16-13 = Score of Packers/Eagles = Score of Redskins/Dolphins = The score of every shitty SEC game I can remember
The dump you take after eating Taco Bell + a human form = Joey Harrington
The dump you take after eating Taco Bell + a human form - any shred of talent = Rex Grossman
Rivers throwing passes + Grossman throwing passes + LT throwing passes = Little doubt who the best QB in this group is
Notre Dame's offense + Michigan's defense = The 2007 Kansas City Chiefs
45 minutes into the first Bears game of the year + or - a few minutes = The amount of time it takes for Mike Brown to get injured and be out for the season
Mario Williams + 2 sacks + 5 tackles + TD = Absolute positive proof that not taking Bush or Young with the first pick was 100% the right decision...right?
Houston Texans + Tied for 1st Place this week = The best week of every Texans fan's life
Brady + Moss = Scary for Colt fans
Moss' ego + 15 remaining regular season games = Reassuring for Colt fans
Infinity + Infinity = Time Brady had in the pocket against the toothless Jets D line
Infinity x Infinity = Number of Erectile Dysfunction commercials I saw this weekend during football games. Are football fans all as impotent as the Jets D?

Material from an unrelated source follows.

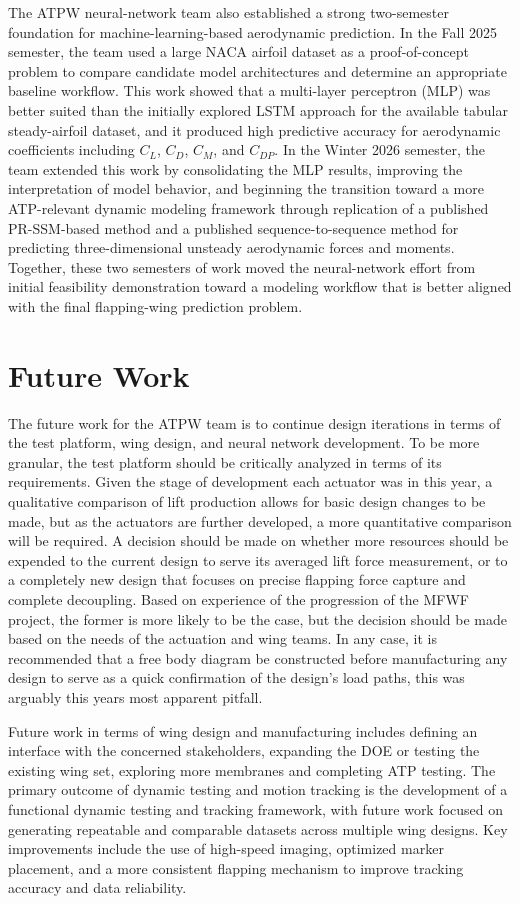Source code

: The ATPW neural-network team also established a strong two-semester foundation for machine-learning-based aerodynamic prediction. In the Fall 2025 semester, the team used a large NACA airfoil dataset as a proof-of-concept problem to compare candidate model architectures and determine an appropriate baseline workflow. This work showed that a multi-layer perceptron (MLP) was better suited than the initially explored LSTM approach for the available tabular steady-airfoil dataset, and it produced high predictive accuracy for aerodynamic coefficients including $C_L$, $C_D$, $C_M$, and $C_{DP}$. In the Winter 2026 semester, the team extended this work by consolidating the MLP results, improving the interpretation of model behavior, and beginning the transition toward a more ATP-relevant dynamic modeling framework through replication of a published PR-SSM-based method and a published sequence-to-sequence method for predicting three-dimensional unsteady aerodynamic forces and moments. Together, these two semesters of work moved the neural-network effort from initial feasibility demonstration toward a modeling workflow that is better aligned with the final flapping-wing prediction problem.


\section{Future Work}
The future work for the ATPW team is to continue design iterations in terms of the test platform, wing design, and neural network development. To be more granular, the test platform should be critically analyzed in terms of its requirements. Given the stage of development each actuator was in this year, a qualitative comparison of lift production allows for basic design changes to be made, but as the actuators are further developed, a more quantitative comparison will be required. A decision should be made on whether more resources should be expended to the current design to serve its averaged lift force measurement, or to a completely new design that focuses on precise flapping force capture and complete decoupling. Based on experience of the progression of the MFWF project, the former is more likely to be the case, but the decision should be made based on the needs of the actuation and wing teams. In any case, it is recommended that a free body diagram be constructed before manufacturing any design to serve as a quick confirmation of the design's load paths, this was arguably this years most apparent pitfall.

Future work in terms of wing design and manufacturing includes defining an interface with the concerned stakeholders, expanding the DOE or testing the existing wing set, exploring more membranes and completing ATP testing. The primary outcome of dynamic testing and motion tracking is the development of a functional dynamic testing and tracking framework, with future work focused on generating repeatable and comparable datasets across multiple wing designs. Key improvements include the use of high-speed imaging, optimized marker placement, and a more consistent flapping mechanism to improve tracking accuracy and data reliability.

Justin Timberlake + Puppies + Richard Simmons = 3 things more threatening than the Tampa Bucs Offense
George Bush - relevance + belief that he is ruining the country + lame duck status = Tom Coughlin
78 yards passing + INT + Rushing TD = Mike Vick like stats that Vince Young had in a victory
Vince Young + off season attitude + sense of entitlement = If I'm a dog in the Nashville area I'm scared shitless cause this guy is going Vick on our asses!
Jacksonville - Leftwich + Garrard = The exact same inconsistent football team that we all know and are indifferent to. If the Jacksonville Jaguars disappeared off the face of the Earth, wouldn't it take 3 weeks before any NFL fan noticed?

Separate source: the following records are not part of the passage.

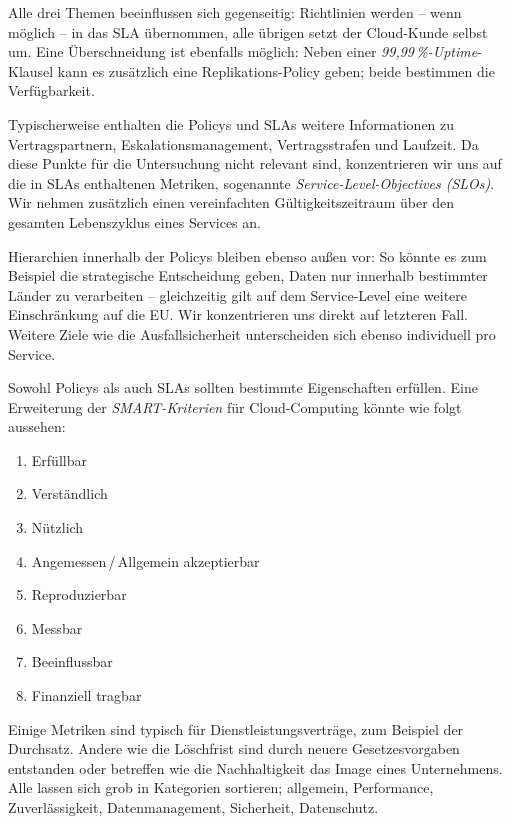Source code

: \noindent Alle drei Themen beeinflussen sich gegenseitig: Richtlinien werden -- wenn möglich -- in das SLA übernommen, alle übrigen setzt der Cloud-Kunde selbst um. Eine Überschneidung ist ebenfalls möglich: Neben einer \emph{99,99\,\%-Uptime}-Klausel kann es zusätzlich eine Replikations-Policy geben; beide bestimmen die Verfügbarkeit.

Typischerweise enthalten die Policys und SLAs weitere Informationen zu Vertragspartnern, Eskalationsmanagement, Vertragsstrafen und Laufzeit. Da diese Punkte für die Untersuchung nicht relevant sind, konzentrieren wir uns auf die in SLAs enthaltenen Metriken, sogenannte \emph{Service-Level-Objectives (SLOs)}. Wir nehmen zusätzlich einen vereinfachten Gültigkeitszeitraum über den gesamten Lebenszyklus eines Services an.

Hierarchien innerhalb der Policys bleiben ebenso außen vor: So könnte es zum Beispiel die strategische Entscheidung geben, Daten nur innerhalb bestimmter Länder zu verarbeiten -- gleichzeitig gilt auf dem Service-Level eine weitere Einschränkung auf die EU. Wir konzentrieren uns direkt auf letzteren Fall. Weitere Ziele wie die Ausfallsicherheit unterscheiden sich ebenso individuell pro Service.

Sowohl Policys als auch SLAs sollten bestimmte Eigenschaften erfüllen. Eine Erweiterung der \emph{SMART-Kriterien} \cite{doran:1981:smart-goals} für Cloud-Computing könnte wie folgt aussehen:

\begin{enumerate}
	\item Erfüllbar
	\item Verständlich
	\item Nützlich
	\item Angemessen\,/\,Allgemein akzeptierbar
	\item Reproduzierbar
	\item Messbar
	\item Beeinflussbar
	\item Finanziell tragbar
\end{enumerate}

\noindent 
Einige Metriken sind typisch für Dienstleistungsverträge, zum Beispiel der Durchsatz. Andere wie die Löschfrist sind durch neuere Gesetzesvorgaben entstanden oder betreffen wie die Nachhaltigkeit das Image eines Unternehmens. Alle lassen sich grob in Kategorien sortieren; allgemein, Performance, Zuverlässigkeit, Datenmanagement, Sicherheit, Datenschutz.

NFL team - heart - talent - any sort of organizational skill = The Oakland Raiders
Detroit + 1 win = 1 more win than most of their fans thought they would have this season
Adrian Peterson + Daylight = Paydirt
Atlanta Falcons - Mike Vick + Joey Harrington = What that cunt Petrino deserves! I hate him and I hate his stupid ass face!!!
Tarvaris Jackson - a clue = Jason Campbell
Eagles punt returners - hands - common sense = Eagles punt returners on Sunday
Steven Jackson + game 1 performace = Playing at least 15 snaps next preseason
Carolina + Expectations = Failed Expectations
Wade Phillips + A CB radio = Extra in Smokey and the Bandit
Dallas Receivers + Giants D = Fire Coughlin chant at the Meadowlands or much entertainment for me
TO + 2 touchdowns / Randy Moss + 9 catches = Don't let us down Ocho Cinco!